A sign that the market is maturing and heading towards an upturn would be the diversification of financing methods beyond the Prima Casa state-backed loan scheme, set up to help first-time buyers get on the property ladder.

At present, home acquisitions or constructions financed through the savings-lending system (known as Bauspar) have a penetration rate of only 2 percent in Romania compared to about 66 percent in Austria, 42 percent in the Czech Republic, 25 percent in Slovakia and 13 percent in Hungary, said Aurelia Cionga, president of Raiffeisen Banca pentru Locuinte (RBL). Given the improving macroeconomic context and lower risks such loan schemes carry, she is confident, however, that about 10 percent of Romanians will opt for this financing method in the future. One sign that local buyers are starting to trust in the system is that RBL increased the number of savings-lending contracts both last year compared to the previous one and in early 2014 y-o-y, added Cionga.

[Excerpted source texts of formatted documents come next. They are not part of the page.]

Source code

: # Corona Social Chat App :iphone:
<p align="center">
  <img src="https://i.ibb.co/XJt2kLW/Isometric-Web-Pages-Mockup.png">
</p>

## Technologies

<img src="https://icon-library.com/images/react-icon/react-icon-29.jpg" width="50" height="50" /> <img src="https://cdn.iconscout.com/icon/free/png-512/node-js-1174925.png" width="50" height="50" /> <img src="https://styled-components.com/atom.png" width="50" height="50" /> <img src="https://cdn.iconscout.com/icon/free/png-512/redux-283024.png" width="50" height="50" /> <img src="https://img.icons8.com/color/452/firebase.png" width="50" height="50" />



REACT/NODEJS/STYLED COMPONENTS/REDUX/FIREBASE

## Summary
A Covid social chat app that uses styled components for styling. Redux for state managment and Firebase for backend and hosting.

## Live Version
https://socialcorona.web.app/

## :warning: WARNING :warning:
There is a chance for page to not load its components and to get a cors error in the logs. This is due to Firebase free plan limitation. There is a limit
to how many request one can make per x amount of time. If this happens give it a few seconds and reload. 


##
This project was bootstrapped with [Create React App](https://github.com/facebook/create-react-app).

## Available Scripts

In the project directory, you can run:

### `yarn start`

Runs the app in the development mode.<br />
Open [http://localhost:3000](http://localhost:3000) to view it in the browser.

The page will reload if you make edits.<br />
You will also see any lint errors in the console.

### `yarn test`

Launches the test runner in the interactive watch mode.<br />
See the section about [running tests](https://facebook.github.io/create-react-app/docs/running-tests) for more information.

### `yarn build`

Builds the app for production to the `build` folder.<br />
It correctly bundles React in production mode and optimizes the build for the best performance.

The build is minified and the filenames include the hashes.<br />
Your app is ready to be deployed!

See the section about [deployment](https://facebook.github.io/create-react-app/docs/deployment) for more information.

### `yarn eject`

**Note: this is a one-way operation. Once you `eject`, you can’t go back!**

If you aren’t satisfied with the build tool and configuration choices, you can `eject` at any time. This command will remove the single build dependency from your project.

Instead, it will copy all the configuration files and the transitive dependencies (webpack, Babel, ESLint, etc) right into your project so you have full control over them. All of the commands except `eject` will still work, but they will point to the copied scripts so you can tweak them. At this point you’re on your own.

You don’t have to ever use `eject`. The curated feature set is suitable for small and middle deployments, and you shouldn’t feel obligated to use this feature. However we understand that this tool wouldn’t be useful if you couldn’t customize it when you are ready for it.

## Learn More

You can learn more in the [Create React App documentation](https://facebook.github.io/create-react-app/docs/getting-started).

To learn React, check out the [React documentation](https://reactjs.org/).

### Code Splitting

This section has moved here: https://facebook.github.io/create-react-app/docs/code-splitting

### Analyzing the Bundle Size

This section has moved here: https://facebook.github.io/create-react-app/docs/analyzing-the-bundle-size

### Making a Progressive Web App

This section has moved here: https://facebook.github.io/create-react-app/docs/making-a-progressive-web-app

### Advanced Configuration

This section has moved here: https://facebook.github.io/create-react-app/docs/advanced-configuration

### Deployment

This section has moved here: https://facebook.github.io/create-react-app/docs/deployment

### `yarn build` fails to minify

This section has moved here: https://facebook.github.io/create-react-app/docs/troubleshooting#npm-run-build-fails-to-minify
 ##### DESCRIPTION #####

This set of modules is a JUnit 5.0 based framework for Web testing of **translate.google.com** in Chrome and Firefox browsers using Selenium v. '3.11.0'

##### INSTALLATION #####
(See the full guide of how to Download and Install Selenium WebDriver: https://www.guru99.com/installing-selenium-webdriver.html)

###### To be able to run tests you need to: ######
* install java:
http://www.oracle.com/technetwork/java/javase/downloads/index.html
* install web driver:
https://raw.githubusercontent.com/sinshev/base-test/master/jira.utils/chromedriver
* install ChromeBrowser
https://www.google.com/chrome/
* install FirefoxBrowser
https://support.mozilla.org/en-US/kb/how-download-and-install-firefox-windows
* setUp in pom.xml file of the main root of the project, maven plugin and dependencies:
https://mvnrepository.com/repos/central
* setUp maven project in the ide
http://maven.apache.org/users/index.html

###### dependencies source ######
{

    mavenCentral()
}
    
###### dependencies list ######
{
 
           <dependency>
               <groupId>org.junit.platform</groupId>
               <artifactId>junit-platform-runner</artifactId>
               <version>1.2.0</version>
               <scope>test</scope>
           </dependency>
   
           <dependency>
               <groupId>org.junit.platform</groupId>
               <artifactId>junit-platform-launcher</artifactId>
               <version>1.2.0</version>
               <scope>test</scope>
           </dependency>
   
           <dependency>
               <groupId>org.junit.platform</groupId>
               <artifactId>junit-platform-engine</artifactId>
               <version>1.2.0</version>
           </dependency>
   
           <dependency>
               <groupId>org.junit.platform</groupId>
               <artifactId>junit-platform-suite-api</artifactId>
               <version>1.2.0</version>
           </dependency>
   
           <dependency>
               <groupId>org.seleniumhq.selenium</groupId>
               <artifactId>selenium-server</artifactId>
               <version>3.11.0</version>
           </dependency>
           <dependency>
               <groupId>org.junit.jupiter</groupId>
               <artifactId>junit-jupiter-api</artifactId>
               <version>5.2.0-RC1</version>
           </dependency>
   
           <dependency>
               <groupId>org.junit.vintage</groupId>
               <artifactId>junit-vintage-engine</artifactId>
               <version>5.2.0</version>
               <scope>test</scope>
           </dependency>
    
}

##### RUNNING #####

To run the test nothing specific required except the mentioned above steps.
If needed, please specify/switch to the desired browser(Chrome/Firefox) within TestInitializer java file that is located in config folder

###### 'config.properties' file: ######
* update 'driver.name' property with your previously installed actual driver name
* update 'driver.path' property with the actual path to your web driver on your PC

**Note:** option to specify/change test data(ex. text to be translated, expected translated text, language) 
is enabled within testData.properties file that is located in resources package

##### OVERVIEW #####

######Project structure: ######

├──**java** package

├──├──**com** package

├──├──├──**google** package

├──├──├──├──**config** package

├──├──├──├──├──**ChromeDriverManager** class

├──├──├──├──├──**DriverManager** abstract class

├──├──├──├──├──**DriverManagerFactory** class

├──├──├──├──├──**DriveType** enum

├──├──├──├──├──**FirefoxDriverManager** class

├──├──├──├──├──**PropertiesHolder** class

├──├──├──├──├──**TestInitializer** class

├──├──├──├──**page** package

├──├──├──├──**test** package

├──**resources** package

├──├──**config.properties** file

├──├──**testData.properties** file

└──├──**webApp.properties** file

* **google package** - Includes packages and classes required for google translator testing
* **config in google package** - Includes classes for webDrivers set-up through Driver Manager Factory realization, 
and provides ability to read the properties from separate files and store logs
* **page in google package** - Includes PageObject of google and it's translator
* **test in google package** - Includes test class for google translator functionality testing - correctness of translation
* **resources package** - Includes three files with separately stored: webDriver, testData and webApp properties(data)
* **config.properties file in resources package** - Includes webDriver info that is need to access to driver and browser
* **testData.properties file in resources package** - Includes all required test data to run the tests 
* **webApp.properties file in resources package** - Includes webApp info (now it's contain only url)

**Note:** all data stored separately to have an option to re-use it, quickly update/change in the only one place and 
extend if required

In the meantime, the price of apartments continued to drop last year. Sale prices for apartments in Bucharest were 5.6 percent lower in March this year compared to the same month in 2013, said Georgian Marcu, president of the Romanian real estate agencies association, APAIR.

Bucharest’s ‘Laser Valley’ and EUR 3 billion Gara de Nord revamp project

The Gara de Nord railway station in Bucharest could be transformed over the next decade into a regional intermodal railway hub and a modern and dynamic urban development, should the urban revamp project presented during the event by Alexandra Coltos, urban planner from the Ion Mincu Center of Excellence in Planning, become reality.

The project is currently in its study phase but its initiators are hoping it will be turned into a public-private partnership in the not so distant future. The result would be the transformation of the shabby Gara de Nord historic building into a modern shopping mall with all railway activities transferred underground. This would free up major space in one of Bucharest’s key areas to be used for real estate developments, said the team behind the project.

The investment required for this transformation would be around EUR 3 billion, most of which would come from public funds and EU money, but also from private sources. Should the project be implemented, it would become the largest and most complex urban transformation project Bucharest has seen over the past few decades.

This is not the only urban transformation scheme the Ion Mincu Center of Excellence in Planning is working on at present. The second is the transformation of Magurele, a town close to the capital, into Bucharest’s own “Laser Valley” and an international physics hub. A high-power laser is currently being built there, the ELI-NP (Extreme Light Infrastructure-Nuclear Physics) project, which will see the construction of the most powerful laser beams and most advanced gamma beams in the world.